El acoso escolar no es nuevo, es tan viejo como las novatadas en la mili o la borregada en la Universidad. Es uno de esos temores con los que hemos tenido que convivir desde tiempos inmemoriales, con la complacencia encima de todo el mundo, como una cosa de lo más natural, una de esas cosas a las que se les hacía la vista gorda. ¡Qué curiosas son las frases hechas! Pobre la gorda de mi clase sobre la que caían las crueles miradas.

Niños acosados ha habido siempre, lo que ocurre es que ahora se ha producido la denuncia social. El único amparo de una infancia que fue y que ya queda lejos, estuvo en refugiarnos en un aseo del colegio o correr a guarecernos en el terreno neutral, sagrado e inviolable de la capilla. La amenaza de los camorristas, de los pegones, se quedaba fuera en los patios de recreo y te la guardaban para mejor ocasión.

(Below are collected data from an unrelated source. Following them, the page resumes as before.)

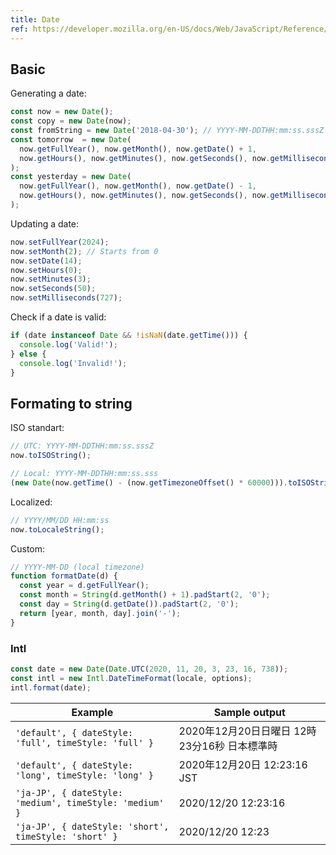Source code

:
 ```yaml
---
title: Date
ref: https://developer.mozilla.org/en-US/docs/Web/JavaScript/Reference/Global_Objects/Date
---
```


## Basic

Generating a date:

```js
const now = new Date();
const copy = new Date(now);
const fromString = new Date('2018-04-30'); // YYYY-MM-DDTHH:mm:ss.sssZ | YYYY-MM-DDTHH:mm:ss.sss+HH:mm
const tomorrow  = new Date(
  now.getFullYear(), now.getMonth(), now.getDate() + 1,
  now.getHours(), now.getMinutes(), now.getSeconds(), now.getMilliseconds(),
);
const yesterday = new Date(
  now.getFullYear(), now.getMonth(), now.getDate() - 1,
  now.getHours(), now.getMinutes(), now.getSeconds(), now.getMilliseconds(),
);
```

Updating a date:

```js
now.setFullYear(2024);
now.setMonth(2); // Starts from 0
now.setDate(14);
now.setHours(0);
now.setMinutes(3);
now.setSeconds(50);
now.setMilliseconds(727);
```

Check if a date is valid:

```js
if (date instanceof Date && !isNaN(date.getTime())) {
  console.log('Valid!');
} else {
  console.log('Invalid!');
}
```

## Formating to string

ISO standart:

```js
// UTC: YYYY-MM-DDTHH:mm:ss.sssZ
now.toISOString();

// Local: YYYY-MM-DDTHH:mm:ss.sss
(new Date(now.getTime() - (now.getTimezoneOffset() * 60000))).toISOString().slice(0, -1);
```

Localized:

```js
// YYYY/MM/DD HH:mm:ss
now.toLocaleString();
```

Custom:

```js
// YYYY-MM-DD (local timezone)
function formatDate(d) {
  const year = d.getFullYear();
  const month = String(d.getMonth() + 1).padStart(2, '0');
  const day = String(d.getDate()).padStart(2, '0');
  return [year, month, day].join('-');
}
```

### Intl

```js
const date = new Date(Date.UTC(2020, 11, 20, 3, 23, 16, 738));
const intl = new Intl.DateTimeFormat(locale, options);
intl.format(date);
```

| Example | Sample output |
| --- | --- |
| `'default', { dateStyle: 'full', timeStyle: 'full' }` | 2020年12月20日日曜日 12時23分16秒 日本標準時 |
| `'default', { dateStyle: 'long', timeStyle: 'long' }` | 2020年12月20日 12:23:16 JST |
| `'ja-JP', { dateStyle: 'medium', timeStyle: 'medium' }` | 2020/12/20 12:23:16 |
| `'ja-JP', { dateStyle: 'short', timeStyle: 'short' }` | 2020/12/20 12:23 |

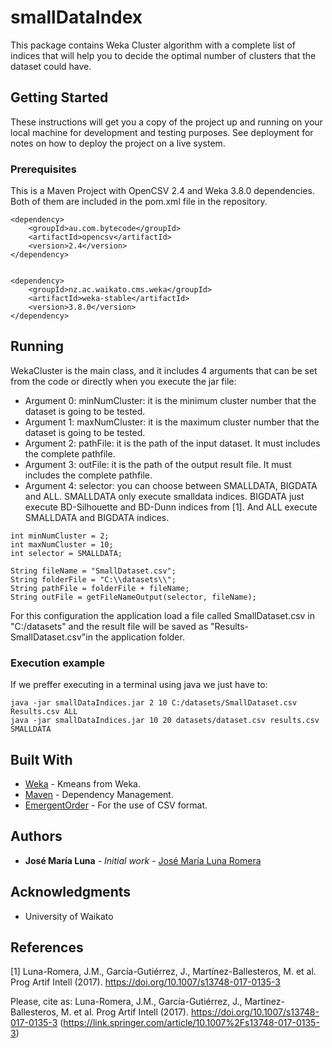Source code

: # smallDataIndex

This package contains Weka Cluster algorithm with a complete list of indices that will help you to decide the optimal number of clusters that the dataset could have.

## Getting Started

These instructions will get you a copy of the project up and running on your local machine for development and testing purposes. See deployment for notes on how to deploy the project on a live system.

### Prerequisites

This is a Maven Project with OpenCSV 2.4 and Weka 3.8.0 dependencies. Both of them are included in the pom.xml file in the repository.

```
<dependency>
    <groupId>au.com.bytecode</groupId>
    <artifactId>opencsv</artifactId>
    <version>2.4</version>
</dependency>

        
<dependency>
    <groupId>nz.ac.waikato.cms.weka</groupId>
    <artifactId>weka-stable</artifactId>
    <version>3.8.0</version>
</dependency>
```

## Running

WekaCluster is the main class, and it includes 4 arguments that can be set from the code or directly when you execute the jar file:
* Argument 0: minNumCluster: it is the minimum cluster number that the dataset is going to be tested.
* Argument 1: maxNumCluster: it is the maximum cluster number that the dataset is going to be tested.
* Argument 2: pathFile: it is the path of the input dataset. It must includes the complete pathfile.
* Argument 3: outFile: it is the path of the output result file. It must includes the complete pathfile.
* Argument 4: selector: you can choose between SMALLDATA, BIGDATA and ALL. SMALLDATA only execute smalldata indices. BIGDATA just execute BD-Silhouette and BD-Dunn indices from [1]. And ALL execute SMALLDATA and BIGDATA indices.

```
int minNumCluster = 2;
int maxNumCluster = 10;
int selector = SMALLDATA;

String fileName = "SmallDataset.csv";
String folderFile = "C:\\datasets\\";
String pathFile = folderFile + fileName;
String outFile = getFileNameOutput(selector, fileName);
```
For this configuration the application load a file called SmallDataset.csv in "C:/datasets" and the result file will be saved as "Results-SmallDataset.csv"in the application folder.

### Execution example

If we preffer executing in a terminal using java we just have to:

```
java -jar smallDataIndices.jar 2 10 C:/datasets/SmallDataset.csv Results.csv ALL
java -jar smallDataIndices.jar 10 20 datasets/dataset.csv results.csv SMALLDATA
```

## Built With

* [Weka](http://www.cs.waikato.ac.nz/ml/weka/) - Kmeans from Weka.
* [Maven](https://maven.apache.org/) - Dependency Management.
* [EmergentOrder](https://github.com/EmergentOrder/opencsv) - For the use of CSV format.

## Authors

* **José María Luna** - *Initial work* - [José María Luna Romera](https://github.com/josemarialuna)

## Acknowledgments

* University of Waikato

## References

[1] Luna-Romera, J.M., García-Gutiérrez, J., Martínez-Ballesteros, M. et al. Prog Artif Intell (2017). https://doi.org/10.1007/s13748-017-0135-3

Please, cite as: Luna-Romera, J.M., García-Gutiérrez, J., Martínez-Ballesteros, M. et al. Prog Artif Intell (2017). https://doi.org/10.1007/s13748-017-0135-3 (https://link.springer.com/article/10.1007%2Fs13748-017-0135-3)
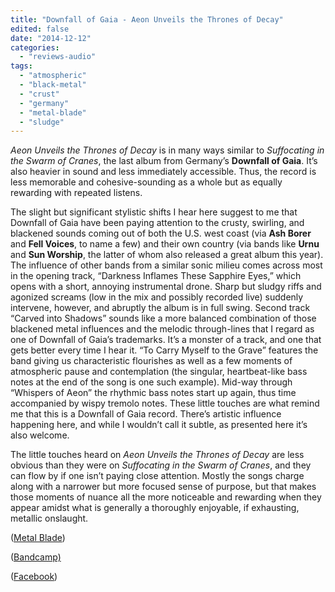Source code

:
 ```yaml
---
title: "Downfall of Gaia - Aeon Unveils the Thrones of Decay"
edited: false
date: "2014-12-12"
categories:
  - "reviews-audio"
tags:
  - "atmospheric"
  - "black-metal"
  - "crust"
  - "germany"
  - "metal-blade"
  - "sludge"
---
```


_Aeon Unveils the Thrones of Decay_ is in many ways similar to _Suffocating in the Swarm of Cranes_, the last album from Germany’s **Downfall of Gaia**. It’s also heavier in sound and less immediately accessible. Thus, the record is less memorable and cohesive-sounding as a whole but as equally rewarding with repeated listens.

The slight but significant stylistic shifts I hear here suggest to me that Downfall of Gaia have been paying attention to the crusty, swirling, and blackened sounds coming out of both the U.S. west coast (via **Ash Borer** and **Fell Voices**, to name a few) and their own country (via bands like **Urnu** and **Sun Worship**, the latter of whom also released a great album this year). The influence of other bands from a similar sonic milieu comes across most in the opening track, “Darkness Inflames These Sapphire Eyes,” which opens with a short, annoying instrumental drone. Sharp but sludgy riffs and agonized screams (low in the mix and possibly recorded live) suddenly intervene, however, and abruptly the album is in full swing. Second track “Carved into Shadows” sounds like a more balanced combination of those blackened metal influences and the melodic through-lines that I regard as one of Downfall of Gaia’s trademarks. It’s a monster of a track, and one that gets better every time I hear it. “To Carry Myself to the Grave” features the band giving us characteristic flourishes as well as a few moments of atmospheric pause and contemplation (the singular, heartbeat-like bass notes at the end of the song is one such example). Mid-way through “Whispers of Aeon” the rhythmic bass notes start up again, thus time accompanied by wispy tremolo notes. These little touches are what remind me that this is a Downfall of Gaia record. There’s artistic influence happening here, and while I wouldn’t call it subtle, as presented here it’s also welcome.

The little touches heard on _Aeon Unveils the Thrones of Decay_ are less obvious than they were on _Suffocating in the Swarm of Cranes_, and they can flow by if one isn’t paying close attention. Mostly the songs charge along with a narrower but more focused sense of purpose, but that makes those moments of nuance all the more noticeable and rewarding when they appear amidst what is generally a thoroughly enjoyable, if exhausting, metallic onslaught.

([Metal Blade](http://www.metalblade.com/us/))

([Bandcamp)](http://downfallofgaia.bandcamp.com/album/aeon-unveils-the-thrones-of-decay)

([Facebook](https://www.facebook.com/DownfallofGaia))
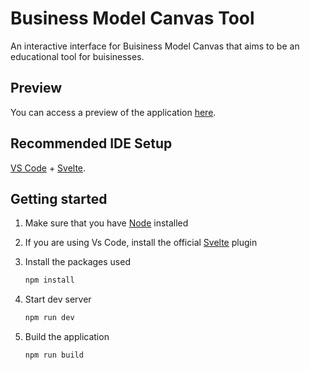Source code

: # Business Model Canvas Tool

An interactive interface for Buisiness Model Canvas that aims to be an educational tool for buisinesses.

## Preview

You can access a preview of the application [here](https://htmlpreview.github.io/?https://github.com/RedPhoenixQ/Business-Model-Canvas/blob/master/dist/index.html).

## Recommended IDE Setup

[VS Code](https://code.visualstudio.com/) + [Svelte](https://marketplace.visualstudio.com/items?itemName=svelte.svelte-vscode).

## Getting started

1. Make sure that you have [Node](https://nodejs.org/en/download) installed
2. If you are using Vs Code, install the official [Svelte](https://marketplace.visualstudio.com/items?itemName=svelte.svelte-vscode) plugin
3. Install the packages used

   ```sh
   npm install
   ```

4. Start dev server

   ```sh
   npm run dev
   ```

5. Build the application

   ```sh
   npm run build
   ```
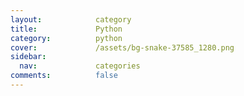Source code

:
 ```yaml
---
layout:            category
title:             Python
category:          python
cover:             /assets/bg-snake-37585_1280.png
sidebar:
  nav:             categories
comments:          false
---
```

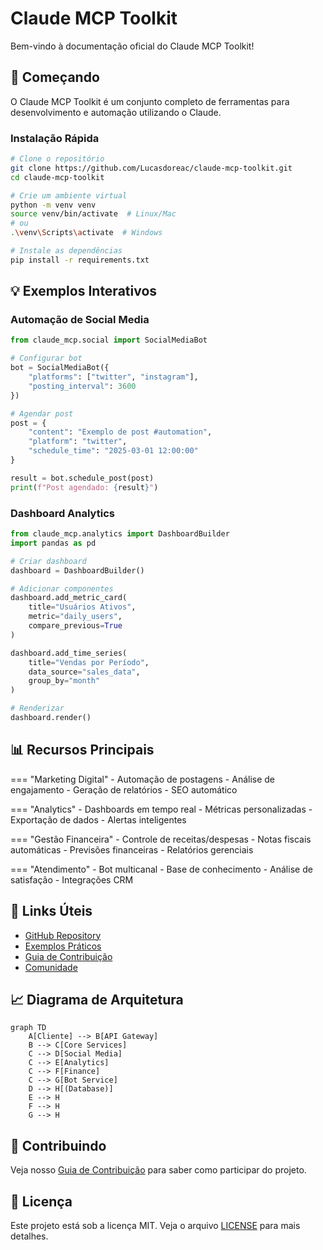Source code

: # Claude MCP Toolkit

Bem-vindo à documentação oficial do Claude MCP Toolkit! 

## 🚀 Começando

O Claude MCP Toolkit é um conjunto completo de ferramentas para desenvolvimento e automação utilizando o Claude.

### Instalação Rápida

```bash
# Clone o repositório
git clone https://github.com/Lucasdoreac/claude-mcp-toolkit.git
cd claude-mcp-toolkit

# Crie um ambiente virtual
python -m venv venv
source venv/bin/activate  # Linux/Mac
# ou
.\venv\Scripts\activate  # Windows

# Instale as dependências
pip install -r requirements.txt
```

## 💡 Exemplos Interativos

### Automação de Social Media

```python
from claude_mcp.social import SocialMediaBot

# Configurar bot
bot = SocialMediaBot({
    "platforms": ["twitter", "instagram"],
    "posting_interval": 3600
})

# Agendar post
post = {
    "content": "Exemplo de post #automation",
    "platform": "twitter",
    "schedule_time": "2025-03-01 12:00:00"
}

result = bot.schedule_post(post)
print(f"Post agendado: {result}")
```

### Dashboard Analytics

```python
from claude_mcp.analytics import DashboardBuilder
import pandas as pd

# Criar dashboard
dashboard = DashboardBuilder()

# Adicionar componentes
dashboard.add_metric_card(
    title="Usuários Ativos",
    metric="daily_users",
    compare_previous=True
)

dashboard.add_time_series(
    title="Vendas por Período",
    data_source="sales_data",
    group_by="month"
)

# Renderizar
dashboard.render()
```

## 📊 Recursos Principais

=== "Marketing Digital"
    - Automação de postagens
    - Análise de engajamento
    - Geração de relatórios
    - SEO automático

=== "Analytics"
    - Dashboards em tempo real
    - Métricas personalizadas
    - Exportação de dados
    - Alertas inteligentes

=== "Gestão Financeira"
    - Controle de receitas/despesas
    - Notas fiscais automáticas
    - Previsões financeiras
    - Relatórios gerenciais

=== "Atendimento"
    - Bot multicanal
    - Base de conhecimento
    - Análise de satisfação
    - Integrações CRM

## 🔗 Links Úteis

- [GitHub Repository](https://github.com/Lucasdoreac/claude-mcp-toolkit)
- [Exemplos Práticos](examples/)
- [Guia de Contribuição](contributing.md)
- [Comunidade](https://discord.gg/claude-mcp-toolkit)

## 📈 Diagrama de Arquitetura

```mermaid
graph TD
    A[Cliente] --> B[API Gateway]
    B --> C[Core Services]
    C --> D[Social Media]
    C --> E[Analytics]
    C --> F[Finance]
    C --> G[Bot Service]
    D --> H[(Database)]
    E --> H
    F --> H
    G --> H
```

## 🤝 Contribuindo

Veja nosso [Guia de Contribuição](contributing.md) para saber como participar do projeto.

## 📝 Licença

Este projeto está sob a licença MIT. Veja o arquivo [LICENSE](https://github.com/Lucasdoreac/claude-mcp-toolkit/blob/main/LICENSE.md) para mais detalhes.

Los niños han gozado no pocas veces de una inmerecida fama de angelicales, pero pueden llegar a ser diabólicos. Son ellos quienes tienen atribuidas las más limpias miradas y las mejores sonrisas, como si se diera por descontado que la mejor patria del ser humano se halla en la infancia, como si sólo ella pudiera adueñarse de la patente de la nobleza, como si ser adultos conllevara la fatalidad de devaluarnos. Y sin embargo, también se ha dicho de los niños que son los únicos que, junto a los borrachos, dicen la verdad, cuando eso no es más que asegurar su descaro, su falta de educación, su imprudencia y hasta su crueldad. El bulling tiene sus orígenes en las burlas de ser llamados cuatro ojos quienes por necesidad usaban gafas, en aquellas clases que los apodos despiadados llenaban de cabezones, gordos o maricones.

La maldad de los niños ha perfeccionado sus medios a través de los móviles, cargados de infinitas posibilidades para hacer sufrir a las víctimas elegidas, compañeros de clase con los que se ceban en grupo, a través de comunicados implacables en los que un líder da la orden precisa para el acoso, en los que se toma la decisión de llenar de amargura y desesperación la etapa colegial de un semejante, cercándolo de una experiencia diaria tan insoportable como para haber conocido ya numerosos casos de suicidio.

Por este camino tortuoso de ida y vuelta a las escuelas, cualquiera sabe si llegaremos a un día en el que los niños serán los fósiles irreconocibles que cantaban junto a Perales.